EH&S compliance and information management services provider 3E Company has released a new services suite aimed to assist businesses with disclosure processes and chemical data reporting (CDR) compliance issues.
The service comes in response to recent updates to the EPA’s chemical reporting requirements. The CDR Rule was passed in August 2011, and in June 2011, the EPA reclassified about 150 chemicals which previously had not been disclosed to the public.
According to 3E Company, an important part of the CDR Rule is related to the nondisclosure of chemical data that a company calls “confidential business information” (CBI), and part of the updated rulings aims to reduce the number of CBI claims. If a company wants to make a CBI claim, then the company must provide the EPA with up-front evidence for its claim.
Other changes include:
- A shift in reporting frequency from every five years to every four years, making companies responsible to report 2011 manufacturing, processing, and use as well as 2010 production volume by June 30, 2012.

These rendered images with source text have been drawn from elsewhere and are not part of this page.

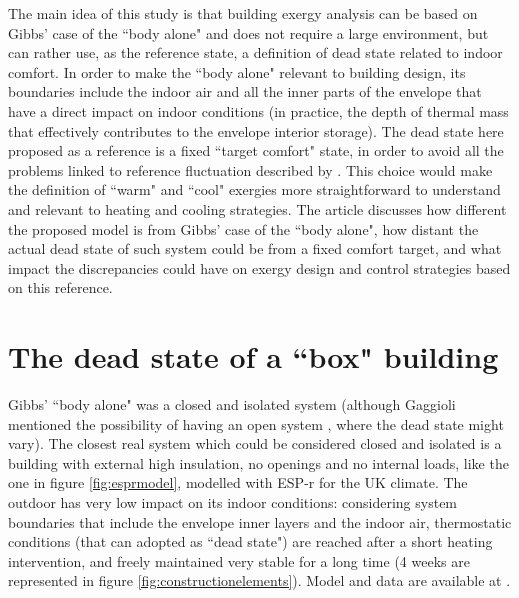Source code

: \documentclass[10pt]{extarticle} %
\begin{document}
The main idea of this study is that building exergy analysis can be based on Gibbs' case of the ``body alone" and does not require a large environment, but can rather use, as the reference state, a definition of dead state related to indoor comfort. In order to make the ``body alone" relevant to building design, its boundaries include the indoor air and all the inner parts of the envelope that have a direct impact on indoor conditions (in practice, the depth of thermal mass that effectively contributes to the envelope interior storage). The dead state here proposed as a reference is a fixed ``target comfort" state, in order to avoid all the problems linked to reference fluctuation described by \cite{Pons2019}. This choice would make the definition of ``warm" and ``cool" exergies more straightforward to understand and relevant to heating and cooling strategies. The article discusses how different the proposed model is from Gibbs' case of the ``body alone", how distant the actual dead state of such system could be from a fixed comfort target, and what impact the discrepancies could have on exergy design and control strategies based on this reference.


\section{The dead state of a ``box" building} \label{subsec:simple}

Gibbs' ``body alone" was a closed and isolated system (although Gaggioli mentioned the possibility of having an open system \citep{Gaggioli1961}, where the dead state might vary). The closest real system which could be considered closed and isolated is a building with external high insulation, no openings and no internal loads, like the one in figure \ref{fig:esprmodel}, modelled with ESP-r for the UK climate. The outdoor has very low impact on its indoor conditions: considering system boundaries that include the envelope inner layers and the indoor air, thermostatic conditions (that can adopted as ``dead state") are reached after a short heating intervention, and freely maintained very stable for a long time (4 weeks are represented in figure \ref{fig:constructionelements}). Model and data are available at \cite{Bonetti2020}.
\end{document}
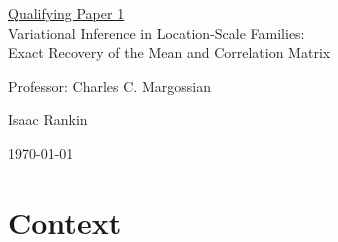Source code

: \documentclass{article}
\begin{document}
\begin{center}
    \huge{\underline{Qualifying Paper 1} \\
        \vspace{5pt}
        Variational Inference in Location-Scale Families: \\
        \vspace{5pt}
        Exact Recovery of the Mean and Correlation Matrix}

    \vspace{1cm}

    \Large{Professor: Charles C. Margossian}

    \vspace{1cm}

    \Large{Isaac Rankin}

    \vspace{1cm}

    \large \today
\end{center}

\newpage



\tableofcontents
\newpage








\section{Context}
\end{document}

- A requirement to report if the production volume of a chemical substance meets or exceeds the 25,000-pound threshold during the principal reporting year (i.e., calendar year 2011)
The 3E Company service includes tools to help companies evaluate whether to proactively declassify chemical data, or to substantiate business confidentiality claims in the face of an EPA challenge. The service addresses the entire chemical life cycle and includes other reporting and compliance tools, such as regulatory research, MSDS management, emergency response, regulatory reporting, and electronic filing.
In related news, the Green Chemistry and Commerce Council (GC3) has built a new database – The Retailer Portal – a key feature in the group’s recent website redesign.
The Retailer Portal is a database of tools and systems to evaluate and manage chemical ingredients in the products retailers buy and sell. The GC3 initiative seeks to provide retailers with the knowledge needed to understand more about the chemicals in the products they sell and to find safer alternatives to chemicals of concern.
The new portal features an interface categorized by retail segment called “Tools to Evaluate Chemical Ingredients in Products.” Retailers can review restricted substances lists, standards, certifications labels, third-party evaluation tools, and consumer guides relevant to a particular segment, e.g., electronics, automotive, toys or building materials.